One of the enduring mantras of the "soft" Europhiles (aka Eurosceptics) is that "Europe is going our way", towards a more liberal, market orientated structure. And no more so was that supposed to be true than with so-called free-marketeer Nicolas Sarkozy, the new French president.
Thus, it is instructive – if not entirely unexpected - to see Sazkozy immediately reach for the subsidy pot when faced with rebellious fishermen complaining about rising fuel costs.
According to The Guardian, the Sarkozy's fisheries minister is now planning to ask the EU to change state aid rules to the fisheries sector, extending fuel subsidies already in place - €110 million so far this year.

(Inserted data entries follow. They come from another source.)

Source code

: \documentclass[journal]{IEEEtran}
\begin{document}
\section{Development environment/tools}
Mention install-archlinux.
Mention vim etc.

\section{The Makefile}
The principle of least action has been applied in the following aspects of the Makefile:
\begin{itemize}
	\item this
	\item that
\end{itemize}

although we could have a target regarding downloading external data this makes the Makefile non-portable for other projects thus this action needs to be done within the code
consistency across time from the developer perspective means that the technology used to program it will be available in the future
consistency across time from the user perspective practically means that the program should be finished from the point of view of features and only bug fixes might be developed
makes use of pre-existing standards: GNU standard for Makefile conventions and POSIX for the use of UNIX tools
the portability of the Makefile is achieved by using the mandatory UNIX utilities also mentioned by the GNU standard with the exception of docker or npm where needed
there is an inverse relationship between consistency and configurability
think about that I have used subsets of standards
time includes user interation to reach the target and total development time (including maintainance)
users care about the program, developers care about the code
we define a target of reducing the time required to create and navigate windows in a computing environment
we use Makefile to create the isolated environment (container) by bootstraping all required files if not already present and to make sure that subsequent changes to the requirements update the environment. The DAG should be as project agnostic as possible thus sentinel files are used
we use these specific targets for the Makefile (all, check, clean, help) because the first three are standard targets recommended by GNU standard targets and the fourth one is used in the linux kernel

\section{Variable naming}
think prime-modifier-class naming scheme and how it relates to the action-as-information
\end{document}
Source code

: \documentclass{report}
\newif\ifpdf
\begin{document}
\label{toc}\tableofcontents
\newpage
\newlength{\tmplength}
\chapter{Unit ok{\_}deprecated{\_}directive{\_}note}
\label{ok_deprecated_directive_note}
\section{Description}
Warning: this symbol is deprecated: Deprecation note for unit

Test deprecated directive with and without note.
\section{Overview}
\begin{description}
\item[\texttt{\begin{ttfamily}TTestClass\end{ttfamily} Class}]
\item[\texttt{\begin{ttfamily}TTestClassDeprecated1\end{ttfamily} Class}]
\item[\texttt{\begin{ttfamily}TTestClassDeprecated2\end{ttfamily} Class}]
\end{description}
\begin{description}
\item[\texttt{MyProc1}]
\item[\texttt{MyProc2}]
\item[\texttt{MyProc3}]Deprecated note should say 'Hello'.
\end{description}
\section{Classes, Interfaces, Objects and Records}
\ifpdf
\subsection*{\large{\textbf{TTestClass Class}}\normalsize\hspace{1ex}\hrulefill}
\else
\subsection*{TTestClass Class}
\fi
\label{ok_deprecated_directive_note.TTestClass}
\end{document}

All the fishermen had to do to get this concession was blockade the ports, disrupt traffic on land and sea, and block the fuel depot of France's largest oil refinery – terrorising a few British leisure craft owners into the bargain - while the French police, as always, stood idly by.
Nor is Sarkozy on his own. He is backed by Italy, and possibly Spain, who will be going to Brussels with him to petition for a lifting of the rules.
French fishermen, at the moment, are paying a mere 40 euro cents (30p) per litre as opposed to the 70p, going on 80p that British fishermen are paying. The problem for the French fishermen is that, under current rules, any member state may only pay €30,000 to each of its fishermen each over three years, and the sudden hike in diesel costs has pushed them over the limit.
Surprisingly, the only publicly dissenting voice is Jaime Silva, Portugal's agriculture and fisheries minister. He is saying: "This reality (of high oil prices) cannot be avoided by new measures that do not solve the problem. High oil prices affect everybody: farmers, fishermen, industry and ordinary people."
He adds: "People have to adapt and improve their competitiveness. They could modernise boats and diversify. Not just catch the fish but transform fish to sell it in a different way. That is the way to improve the competitiveness of the sector - not subsidies."
Sarkozy is unimpressed. His latest move is to ask for a general moratorium on the payment of VAT on fuel, something for which he will need the assent of the other 26 EU member states. He is unlikely to get it.